[Opening RECORDS TO PROCESS section]

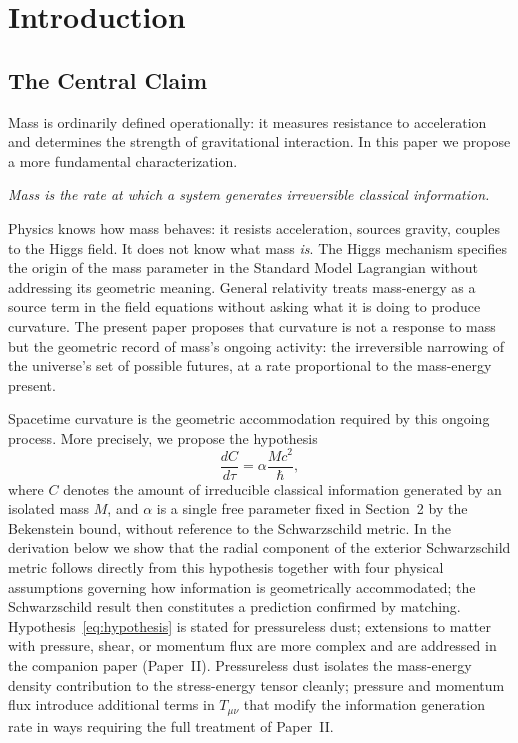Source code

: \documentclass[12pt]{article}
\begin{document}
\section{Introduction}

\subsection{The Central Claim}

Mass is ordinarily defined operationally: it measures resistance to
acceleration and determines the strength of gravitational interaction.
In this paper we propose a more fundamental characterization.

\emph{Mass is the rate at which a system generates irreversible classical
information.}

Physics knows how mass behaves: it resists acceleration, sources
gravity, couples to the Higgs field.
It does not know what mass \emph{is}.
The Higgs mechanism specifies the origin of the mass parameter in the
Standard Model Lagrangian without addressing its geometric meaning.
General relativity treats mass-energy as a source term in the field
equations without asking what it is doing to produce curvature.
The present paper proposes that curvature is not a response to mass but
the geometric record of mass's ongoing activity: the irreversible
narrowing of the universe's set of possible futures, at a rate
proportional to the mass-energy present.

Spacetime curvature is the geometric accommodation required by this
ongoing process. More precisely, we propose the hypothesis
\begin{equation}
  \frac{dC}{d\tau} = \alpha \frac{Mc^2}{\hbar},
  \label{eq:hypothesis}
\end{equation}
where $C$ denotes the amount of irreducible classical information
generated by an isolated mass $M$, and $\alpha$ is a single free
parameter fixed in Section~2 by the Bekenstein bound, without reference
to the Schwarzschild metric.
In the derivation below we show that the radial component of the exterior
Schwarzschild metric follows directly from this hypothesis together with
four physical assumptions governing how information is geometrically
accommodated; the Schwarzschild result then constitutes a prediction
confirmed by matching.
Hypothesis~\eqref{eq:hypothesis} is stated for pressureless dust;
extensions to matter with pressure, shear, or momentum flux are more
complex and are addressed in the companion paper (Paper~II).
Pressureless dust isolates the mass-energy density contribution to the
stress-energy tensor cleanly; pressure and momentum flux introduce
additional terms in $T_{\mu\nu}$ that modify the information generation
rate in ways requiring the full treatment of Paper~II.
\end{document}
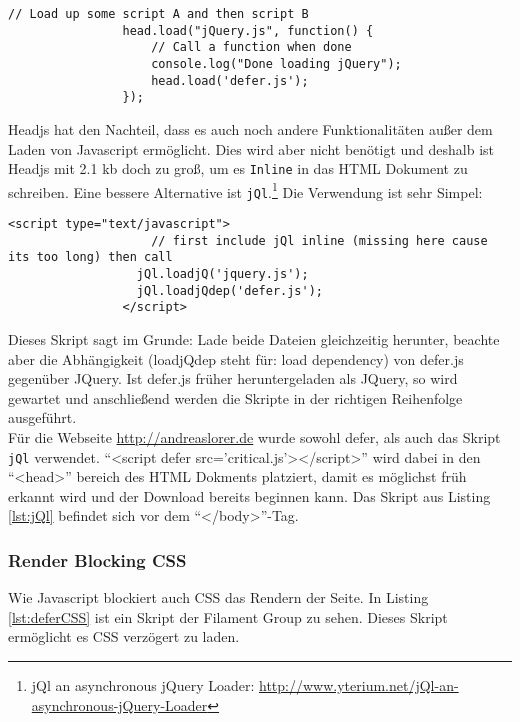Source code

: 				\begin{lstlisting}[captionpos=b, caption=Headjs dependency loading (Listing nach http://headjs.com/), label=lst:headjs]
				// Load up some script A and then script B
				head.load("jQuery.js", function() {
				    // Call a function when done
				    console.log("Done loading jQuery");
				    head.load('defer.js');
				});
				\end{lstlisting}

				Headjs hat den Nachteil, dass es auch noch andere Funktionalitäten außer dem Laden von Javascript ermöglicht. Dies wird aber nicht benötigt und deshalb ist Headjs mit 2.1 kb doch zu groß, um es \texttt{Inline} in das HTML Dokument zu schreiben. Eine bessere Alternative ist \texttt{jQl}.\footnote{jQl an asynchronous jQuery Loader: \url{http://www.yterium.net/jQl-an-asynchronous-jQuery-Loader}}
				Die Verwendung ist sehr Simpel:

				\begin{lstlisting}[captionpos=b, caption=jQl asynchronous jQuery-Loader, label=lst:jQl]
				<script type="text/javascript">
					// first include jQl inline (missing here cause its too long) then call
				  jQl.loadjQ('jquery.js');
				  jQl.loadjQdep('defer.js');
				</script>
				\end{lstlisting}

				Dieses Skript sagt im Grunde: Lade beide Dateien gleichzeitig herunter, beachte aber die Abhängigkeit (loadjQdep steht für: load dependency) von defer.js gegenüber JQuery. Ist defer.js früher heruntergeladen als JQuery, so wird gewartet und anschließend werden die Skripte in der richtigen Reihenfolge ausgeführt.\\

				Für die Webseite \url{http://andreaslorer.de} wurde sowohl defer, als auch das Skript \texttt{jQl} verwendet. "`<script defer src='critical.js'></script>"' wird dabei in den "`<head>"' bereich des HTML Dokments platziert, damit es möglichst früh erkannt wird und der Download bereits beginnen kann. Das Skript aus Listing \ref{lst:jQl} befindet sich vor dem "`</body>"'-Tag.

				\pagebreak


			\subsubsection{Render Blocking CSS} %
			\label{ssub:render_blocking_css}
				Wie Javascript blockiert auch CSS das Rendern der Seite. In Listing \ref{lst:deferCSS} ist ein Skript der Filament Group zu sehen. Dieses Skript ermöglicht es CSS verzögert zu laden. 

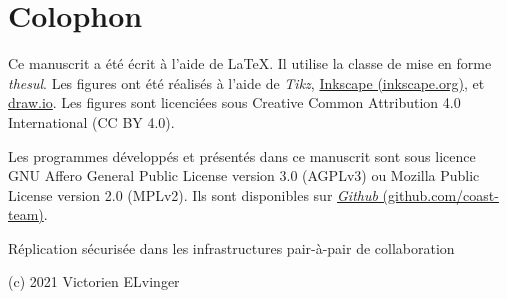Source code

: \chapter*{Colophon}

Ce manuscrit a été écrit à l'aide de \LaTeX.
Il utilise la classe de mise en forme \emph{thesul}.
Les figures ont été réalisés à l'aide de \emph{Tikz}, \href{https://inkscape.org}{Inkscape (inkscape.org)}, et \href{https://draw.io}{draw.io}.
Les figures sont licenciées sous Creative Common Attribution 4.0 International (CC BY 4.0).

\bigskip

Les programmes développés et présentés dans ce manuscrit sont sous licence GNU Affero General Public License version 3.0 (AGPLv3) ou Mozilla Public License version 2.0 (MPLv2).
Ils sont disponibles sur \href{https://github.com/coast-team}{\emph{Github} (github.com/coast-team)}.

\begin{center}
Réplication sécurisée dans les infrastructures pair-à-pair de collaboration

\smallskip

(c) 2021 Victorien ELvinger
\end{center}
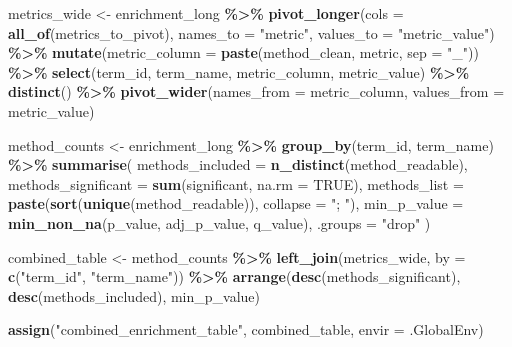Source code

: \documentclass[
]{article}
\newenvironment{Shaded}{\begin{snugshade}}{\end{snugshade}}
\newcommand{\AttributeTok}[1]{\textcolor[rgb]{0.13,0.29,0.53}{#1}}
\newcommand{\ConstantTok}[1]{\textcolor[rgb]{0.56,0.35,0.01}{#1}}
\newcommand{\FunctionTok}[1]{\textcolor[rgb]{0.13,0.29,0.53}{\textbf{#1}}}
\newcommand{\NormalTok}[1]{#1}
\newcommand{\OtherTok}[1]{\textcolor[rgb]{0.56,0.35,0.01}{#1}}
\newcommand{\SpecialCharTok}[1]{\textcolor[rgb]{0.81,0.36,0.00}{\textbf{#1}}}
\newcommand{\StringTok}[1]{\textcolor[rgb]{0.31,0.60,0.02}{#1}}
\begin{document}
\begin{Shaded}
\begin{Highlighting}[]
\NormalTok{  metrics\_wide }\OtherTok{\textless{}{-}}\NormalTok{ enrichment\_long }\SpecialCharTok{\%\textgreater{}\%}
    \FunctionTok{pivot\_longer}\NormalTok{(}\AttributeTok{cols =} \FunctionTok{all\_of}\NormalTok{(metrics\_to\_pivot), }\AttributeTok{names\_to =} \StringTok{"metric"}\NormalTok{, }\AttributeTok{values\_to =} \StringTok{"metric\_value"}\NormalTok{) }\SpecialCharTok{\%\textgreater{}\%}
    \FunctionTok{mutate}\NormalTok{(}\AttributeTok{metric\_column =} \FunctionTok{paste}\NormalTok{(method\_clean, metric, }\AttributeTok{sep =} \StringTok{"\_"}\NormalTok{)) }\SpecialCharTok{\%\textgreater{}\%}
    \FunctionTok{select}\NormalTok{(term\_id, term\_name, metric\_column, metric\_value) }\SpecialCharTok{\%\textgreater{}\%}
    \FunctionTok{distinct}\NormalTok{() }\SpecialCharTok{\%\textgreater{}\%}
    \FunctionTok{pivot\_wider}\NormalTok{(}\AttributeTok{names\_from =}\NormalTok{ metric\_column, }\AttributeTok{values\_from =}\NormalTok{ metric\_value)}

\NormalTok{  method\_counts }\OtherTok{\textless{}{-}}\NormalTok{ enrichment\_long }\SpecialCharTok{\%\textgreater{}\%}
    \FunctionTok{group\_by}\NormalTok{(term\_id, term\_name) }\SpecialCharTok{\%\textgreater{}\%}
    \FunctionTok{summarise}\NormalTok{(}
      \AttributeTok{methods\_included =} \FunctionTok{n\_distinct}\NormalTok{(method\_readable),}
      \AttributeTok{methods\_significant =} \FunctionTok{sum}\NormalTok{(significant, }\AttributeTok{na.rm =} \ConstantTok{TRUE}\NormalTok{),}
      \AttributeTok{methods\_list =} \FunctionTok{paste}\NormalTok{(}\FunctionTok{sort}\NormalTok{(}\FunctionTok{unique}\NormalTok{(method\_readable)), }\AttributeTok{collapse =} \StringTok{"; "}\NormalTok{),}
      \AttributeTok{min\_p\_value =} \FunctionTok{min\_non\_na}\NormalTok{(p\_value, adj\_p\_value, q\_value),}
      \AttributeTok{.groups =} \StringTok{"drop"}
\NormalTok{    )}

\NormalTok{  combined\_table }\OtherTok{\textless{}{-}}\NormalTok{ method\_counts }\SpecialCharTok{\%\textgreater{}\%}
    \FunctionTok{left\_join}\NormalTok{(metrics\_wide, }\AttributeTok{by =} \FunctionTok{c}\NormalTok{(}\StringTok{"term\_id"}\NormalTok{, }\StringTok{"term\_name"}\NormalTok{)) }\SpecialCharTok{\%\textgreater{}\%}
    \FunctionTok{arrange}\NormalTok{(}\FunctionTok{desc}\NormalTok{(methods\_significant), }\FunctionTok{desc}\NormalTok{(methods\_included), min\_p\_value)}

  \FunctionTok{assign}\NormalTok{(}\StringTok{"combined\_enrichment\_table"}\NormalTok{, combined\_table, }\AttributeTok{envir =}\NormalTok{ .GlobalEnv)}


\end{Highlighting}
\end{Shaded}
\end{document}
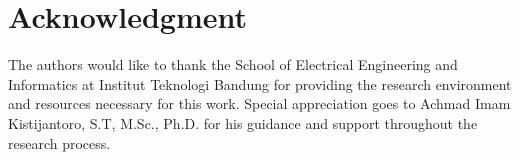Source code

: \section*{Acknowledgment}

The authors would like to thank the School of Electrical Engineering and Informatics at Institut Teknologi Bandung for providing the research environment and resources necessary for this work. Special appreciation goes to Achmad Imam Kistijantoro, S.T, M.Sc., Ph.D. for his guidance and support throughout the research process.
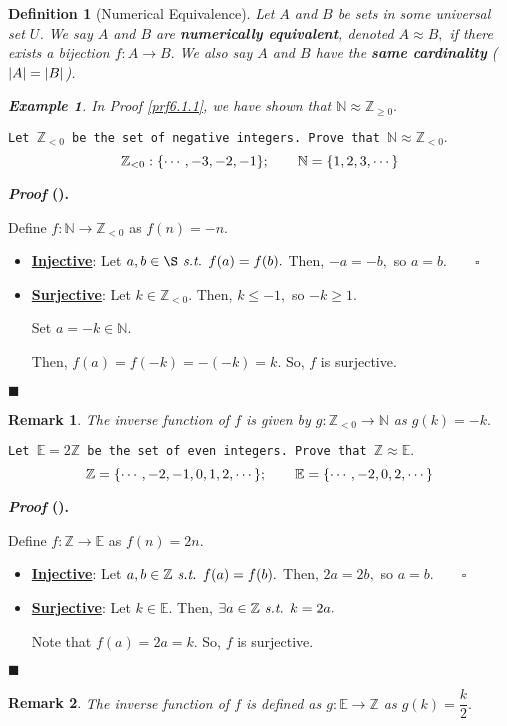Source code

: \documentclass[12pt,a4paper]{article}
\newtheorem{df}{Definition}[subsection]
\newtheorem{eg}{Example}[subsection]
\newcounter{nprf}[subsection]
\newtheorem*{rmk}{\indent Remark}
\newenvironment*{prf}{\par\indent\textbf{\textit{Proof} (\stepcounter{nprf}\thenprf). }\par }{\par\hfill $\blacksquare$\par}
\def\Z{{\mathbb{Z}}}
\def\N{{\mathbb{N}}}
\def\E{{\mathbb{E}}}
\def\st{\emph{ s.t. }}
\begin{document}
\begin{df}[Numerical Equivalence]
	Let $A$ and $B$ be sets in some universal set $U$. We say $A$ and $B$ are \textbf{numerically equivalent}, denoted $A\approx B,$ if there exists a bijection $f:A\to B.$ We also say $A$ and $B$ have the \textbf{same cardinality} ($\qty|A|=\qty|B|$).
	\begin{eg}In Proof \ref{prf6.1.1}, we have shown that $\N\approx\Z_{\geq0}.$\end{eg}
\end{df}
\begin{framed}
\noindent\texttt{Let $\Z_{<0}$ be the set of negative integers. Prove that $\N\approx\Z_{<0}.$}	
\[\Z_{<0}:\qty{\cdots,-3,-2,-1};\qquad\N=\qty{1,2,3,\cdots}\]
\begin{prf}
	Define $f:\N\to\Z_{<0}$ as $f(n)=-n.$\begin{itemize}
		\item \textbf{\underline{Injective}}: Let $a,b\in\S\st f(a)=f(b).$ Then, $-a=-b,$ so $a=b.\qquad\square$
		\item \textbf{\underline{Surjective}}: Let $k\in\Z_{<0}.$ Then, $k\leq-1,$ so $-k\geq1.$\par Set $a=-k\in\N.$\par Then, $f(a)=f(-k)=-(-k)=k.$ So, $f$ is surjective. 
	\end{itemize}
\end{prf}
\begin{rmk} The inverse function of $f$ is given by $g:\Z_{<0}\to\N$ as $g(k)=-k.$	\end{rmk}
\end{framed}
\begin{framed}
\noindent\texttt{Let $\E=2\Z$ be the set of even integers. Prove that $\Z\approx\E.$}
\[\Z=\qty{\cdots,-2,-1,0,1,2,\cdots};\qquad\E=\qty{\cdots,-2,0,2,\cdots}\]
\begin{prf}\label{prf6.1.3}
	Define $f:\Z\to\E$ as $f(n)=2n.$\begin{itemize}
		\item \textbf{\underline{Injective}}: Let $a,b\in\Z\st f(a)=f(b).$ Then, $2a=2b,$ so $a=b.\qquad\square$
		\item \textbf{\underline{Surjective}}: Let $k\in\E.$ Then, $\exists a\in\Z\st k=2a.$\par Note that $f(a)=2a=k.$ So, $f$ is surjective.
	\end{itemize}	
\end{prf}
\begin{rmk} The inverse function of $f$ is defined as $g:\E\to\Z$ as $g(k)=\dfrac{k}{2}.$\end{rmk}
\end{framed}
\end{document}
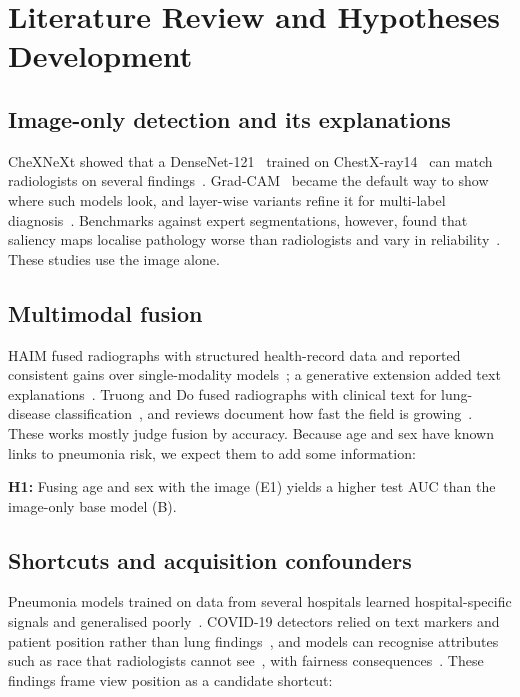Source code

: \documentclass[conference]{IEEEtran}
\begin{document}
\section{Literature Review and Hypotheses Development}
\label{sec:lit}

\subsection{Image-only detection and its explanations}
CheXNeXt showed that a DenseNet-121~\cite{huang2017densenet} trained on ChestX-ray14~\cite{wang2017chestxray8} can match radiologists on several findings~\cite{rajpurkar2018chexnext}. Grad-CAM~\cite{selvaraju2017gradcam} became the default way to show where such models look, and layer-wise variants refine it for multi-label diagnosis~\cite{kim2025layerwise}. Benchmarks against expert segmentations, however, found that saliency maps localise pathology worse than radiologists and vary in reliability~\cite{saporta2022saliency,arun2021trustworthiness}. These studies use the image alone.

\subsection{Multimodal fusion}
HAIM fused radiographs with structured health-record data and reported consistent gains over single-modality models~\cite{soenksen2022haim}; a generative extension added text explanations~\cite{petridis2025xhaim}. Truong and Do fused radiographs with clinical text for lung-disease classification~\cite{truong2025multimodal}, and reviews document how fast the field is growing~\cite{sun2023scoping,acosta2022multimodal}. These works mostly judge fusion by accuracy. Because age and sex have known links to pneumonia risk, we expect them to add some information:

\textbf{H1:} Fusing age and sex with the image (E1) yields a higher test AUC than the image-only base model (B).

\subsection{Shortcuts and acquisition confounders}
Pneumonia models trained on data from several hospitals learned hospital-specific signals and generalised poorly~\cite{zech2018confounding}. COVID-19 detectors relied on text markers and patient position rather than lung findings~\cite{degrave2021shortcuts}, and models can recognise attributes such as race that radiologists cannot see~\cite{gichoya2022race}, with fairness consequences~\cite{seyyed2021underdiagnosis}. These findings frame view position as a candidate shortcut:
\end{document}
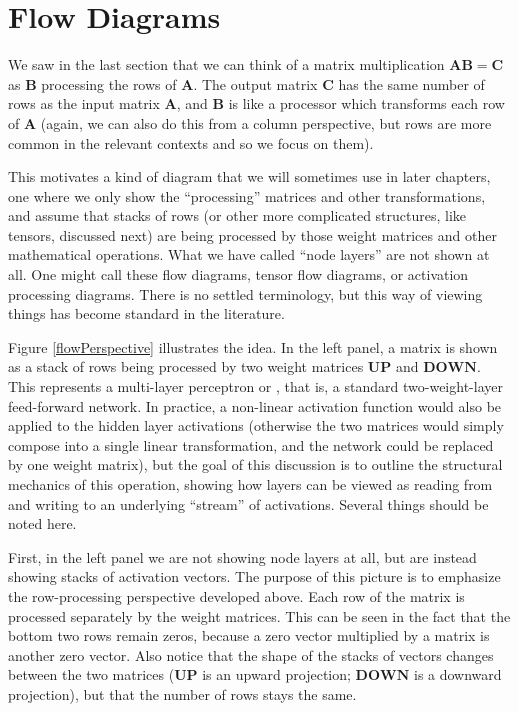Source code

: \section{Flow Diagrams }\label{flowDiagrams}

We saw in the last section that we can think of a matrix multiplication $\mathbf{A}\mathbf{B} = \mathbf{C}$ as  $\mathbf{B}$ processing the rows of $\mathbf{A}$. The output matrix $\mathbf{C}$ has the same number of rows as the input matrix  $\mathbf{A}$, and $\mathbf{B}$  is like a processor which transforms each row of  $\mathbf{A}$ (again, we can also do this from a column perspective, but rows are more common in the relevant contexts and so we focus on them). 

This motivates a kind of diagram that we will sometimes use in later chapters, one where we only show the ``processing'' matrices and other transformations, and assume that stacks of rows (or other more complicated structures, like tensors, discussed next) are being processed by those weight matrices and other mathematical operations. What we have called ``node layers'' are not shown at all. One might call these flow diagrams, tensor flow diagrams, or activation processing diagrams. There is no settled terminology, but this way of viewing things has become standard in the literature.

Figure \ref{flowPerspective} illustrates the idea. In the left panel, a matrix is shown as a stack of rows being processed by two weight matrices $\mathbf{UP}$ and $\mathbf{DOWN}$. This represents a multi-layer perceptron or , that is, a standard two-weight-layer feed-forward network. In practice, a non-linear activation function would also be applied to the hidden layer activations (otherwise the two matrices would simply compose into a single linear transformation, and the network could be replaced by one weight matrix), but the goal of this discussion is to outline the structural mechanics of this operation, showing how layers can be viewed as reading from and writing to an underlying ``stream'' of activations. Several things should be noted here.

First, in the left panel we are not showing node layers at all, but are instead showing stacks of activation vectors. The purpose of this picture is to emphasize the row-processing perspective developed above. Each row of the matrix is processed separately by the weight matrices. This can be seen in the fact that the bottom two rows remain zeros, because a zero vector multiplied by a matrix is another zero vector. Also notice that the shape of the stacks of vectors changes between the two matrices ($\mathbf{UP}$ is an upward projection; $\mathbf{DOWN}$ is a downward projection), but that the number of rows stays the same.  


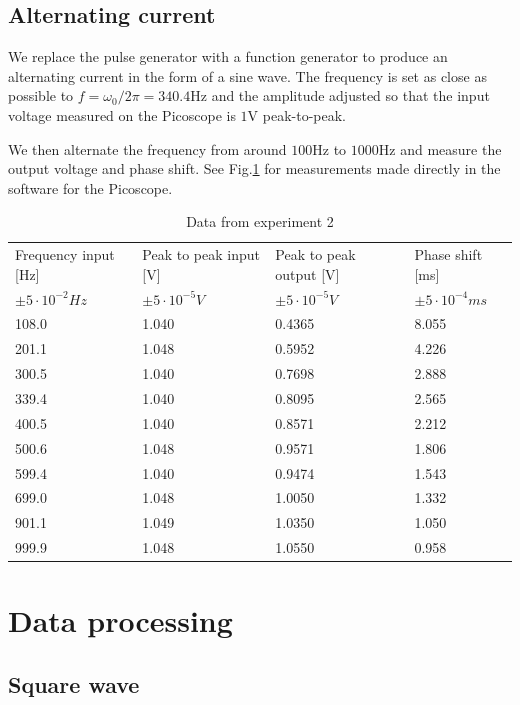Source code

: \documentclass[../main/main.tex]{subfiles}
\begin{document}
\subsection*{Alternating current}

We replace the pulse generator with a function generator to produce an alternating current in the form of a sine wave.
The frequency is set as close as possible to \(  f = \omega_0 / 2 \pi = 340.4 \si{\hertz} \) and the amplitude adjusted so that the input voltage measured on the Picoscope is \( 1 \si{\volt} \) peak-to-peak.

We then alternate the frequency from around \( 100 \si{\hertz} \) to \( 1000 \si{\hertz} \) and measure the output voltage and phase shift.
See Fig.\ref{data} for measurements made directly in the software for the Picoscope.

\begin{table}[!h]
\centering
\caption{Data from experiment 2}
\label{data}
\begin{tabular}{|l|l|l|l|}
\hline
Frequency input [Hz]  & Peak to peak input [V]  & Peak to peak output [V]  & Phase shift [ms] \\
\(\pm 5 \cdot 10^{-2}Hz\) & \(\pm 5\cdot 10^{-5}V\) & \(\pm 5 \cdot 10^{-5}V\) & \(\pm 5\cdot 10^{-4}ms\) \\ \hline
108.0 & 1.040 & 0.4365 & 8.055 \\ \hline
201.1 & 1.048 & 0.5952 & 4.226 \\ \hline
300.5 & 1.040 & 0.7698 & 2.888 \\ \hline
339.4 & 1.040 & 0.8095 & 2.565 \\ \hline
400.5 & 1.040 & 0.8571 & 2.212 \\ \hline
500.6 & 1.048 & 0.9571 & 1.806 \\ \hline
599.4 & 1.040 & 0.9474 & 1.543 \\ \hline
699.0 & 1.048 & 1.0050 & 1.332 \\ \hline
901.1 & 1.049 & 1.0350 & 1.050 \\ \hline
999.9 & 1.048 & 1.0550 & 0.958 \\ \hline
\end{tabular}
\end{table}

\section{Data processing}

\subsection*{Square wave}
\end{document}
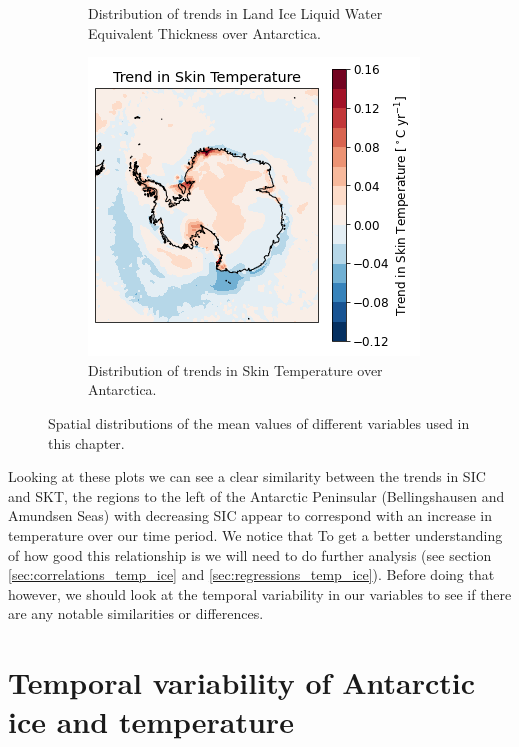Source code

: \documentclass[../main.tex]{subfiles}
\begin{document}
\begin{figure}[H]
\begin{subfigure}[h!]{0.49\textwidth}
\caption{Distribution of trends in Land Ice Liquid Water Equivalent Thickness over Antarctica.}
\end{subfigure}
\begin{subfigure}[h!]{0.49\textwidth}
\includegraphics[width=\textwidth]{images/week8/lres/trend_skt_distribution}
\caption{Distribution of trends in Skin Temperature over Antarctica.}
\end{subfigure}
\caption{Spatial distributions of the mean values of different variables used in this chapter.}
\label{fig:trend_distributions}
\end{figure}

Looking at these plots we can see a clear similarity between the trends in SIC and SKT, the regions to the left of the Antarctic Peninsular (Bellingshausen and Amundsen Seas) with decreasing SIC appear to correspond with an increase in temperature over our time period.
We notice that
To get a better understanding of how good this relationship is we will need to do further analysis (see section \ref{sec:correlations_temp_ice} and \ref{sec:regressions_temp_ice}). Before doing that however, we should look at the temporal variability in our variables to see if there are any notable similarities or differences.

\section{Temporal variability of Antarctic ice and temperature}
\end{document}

[Closing RECORDS TO PROCESS section]

### EXERCISE AIM
Count how many lines in the data contain the word "manuscrit". Reply with that number only.

### YOUR SOLUTION
2